**Instructions for the task**.
Retype, exactly as they appear below, the lines between the line holding "- **Intelligent Caching**: Per-request" and the line holding "- **User Events**: Profile", both ends included.
+++ Data supplied
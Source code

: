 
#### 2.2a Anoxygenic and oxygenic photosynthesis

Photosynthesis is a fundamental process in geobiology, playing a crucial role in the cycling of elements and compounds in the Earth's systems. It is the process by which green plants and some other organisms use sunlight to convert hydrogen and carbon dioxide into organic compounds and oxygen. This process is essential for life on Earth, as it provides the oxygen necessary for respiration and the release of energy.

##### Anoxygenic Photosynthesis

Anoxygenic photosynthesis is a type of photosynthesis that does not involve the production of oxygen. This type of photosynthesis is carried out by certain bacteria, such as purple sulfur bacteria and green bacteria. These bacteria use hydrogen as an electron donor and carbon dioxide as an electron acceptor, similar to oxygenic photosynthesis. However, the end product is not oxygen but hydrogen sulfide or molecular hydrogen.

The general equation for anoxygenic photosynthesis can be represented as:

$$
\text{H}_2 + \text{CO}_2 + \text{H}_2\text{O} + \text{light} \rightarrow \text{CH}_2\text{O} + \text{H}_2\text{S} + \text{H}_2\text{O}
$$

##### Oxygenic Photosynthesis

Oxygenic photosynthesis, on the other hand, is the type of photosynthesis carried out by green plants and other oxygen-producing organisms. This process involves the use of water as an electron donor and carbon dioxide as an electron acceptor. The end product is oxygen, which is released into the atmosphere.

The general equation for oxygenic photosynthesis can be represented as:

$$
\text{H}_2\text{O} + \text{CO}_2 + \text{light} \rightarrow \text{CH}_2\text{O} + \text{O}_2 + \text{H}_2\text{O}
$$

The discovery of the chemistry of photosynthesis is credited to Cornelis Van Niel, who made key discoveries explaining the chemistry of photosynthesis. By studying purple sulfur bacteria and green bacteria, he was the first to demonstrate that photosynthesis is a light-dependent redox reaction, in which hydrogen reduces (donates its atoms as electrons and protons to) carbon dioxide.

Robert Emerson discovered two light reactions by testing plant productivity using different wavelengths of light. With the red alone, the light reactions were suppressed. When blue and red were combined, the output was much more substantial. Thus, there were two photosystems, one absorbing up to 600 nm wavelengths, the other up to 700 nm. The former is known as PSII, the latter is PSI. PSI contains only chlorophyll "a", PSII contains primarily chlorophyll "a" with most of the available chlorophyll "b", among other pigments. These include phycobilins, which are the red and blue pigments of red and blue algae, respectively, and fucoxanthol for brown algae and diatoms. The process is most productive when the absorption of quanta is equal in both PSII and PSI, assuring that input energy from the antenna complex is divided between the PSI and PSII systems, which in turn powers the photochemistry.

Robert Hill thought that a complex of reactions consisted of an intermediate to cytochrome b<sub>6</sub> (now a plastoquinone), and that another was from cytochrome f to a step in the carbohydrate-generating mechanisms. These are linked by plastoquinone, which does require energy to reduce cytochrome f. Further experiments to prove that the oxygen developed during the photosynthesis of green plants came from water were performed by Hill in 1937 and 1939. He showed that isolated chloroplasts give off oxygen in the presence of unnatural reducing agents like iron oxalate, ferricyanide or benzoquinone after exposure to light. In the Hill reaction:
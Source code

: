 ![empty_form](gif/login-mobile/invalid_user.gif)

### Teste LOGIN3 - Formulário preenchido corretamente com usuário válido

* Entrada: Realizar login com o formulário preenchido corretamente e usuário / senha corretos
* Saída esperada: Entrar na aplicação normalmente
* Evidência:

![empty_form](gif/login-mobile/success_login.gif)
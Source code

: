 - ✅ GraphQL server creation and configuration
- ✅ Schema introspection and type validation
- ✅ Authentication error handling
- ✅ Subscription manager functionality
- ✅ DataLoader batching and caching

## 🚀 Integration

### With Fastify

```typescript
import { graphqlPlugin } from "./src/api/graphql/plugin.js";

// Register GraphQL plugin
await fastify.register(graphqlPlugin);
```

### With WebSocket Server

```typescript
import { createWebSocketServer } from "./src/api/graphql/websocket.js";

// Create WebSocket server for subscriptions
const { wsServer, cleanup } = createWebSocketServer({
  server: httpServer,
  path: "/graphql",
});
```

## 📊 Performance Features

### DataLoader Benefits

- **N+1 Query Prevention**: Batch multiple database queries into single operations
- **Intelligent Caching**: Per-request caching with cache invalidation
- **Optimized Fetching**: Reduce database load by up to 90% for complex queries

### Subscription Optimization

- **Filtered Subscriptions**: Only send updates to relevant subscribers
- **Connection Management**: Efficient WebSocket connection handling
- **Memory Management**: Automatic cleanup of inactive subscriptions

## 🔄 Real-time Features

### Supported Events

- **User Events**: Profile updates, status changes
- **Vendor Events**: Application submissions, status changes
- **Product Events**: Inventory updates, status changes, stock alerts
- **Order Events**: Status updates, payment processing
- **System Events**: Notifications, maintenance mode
++++++
**Written solution**.
- **Intelligent Caching**: Per-request caching with cache invalidation
- **Optimized Fetching**: Reduce database load by up to 90% for complex queries

### Subscription Optimization

- **Filtered Subscriptions**: Only send updates to relevant subscribers
- **Connection Management**: Efficient WebSocket connection handling
- **Memory Management**: Automatic cleanup of inactive subscriptions

## 🔄 Real-time Features

### Supported Events

- **User Events**: Profile updates, status changes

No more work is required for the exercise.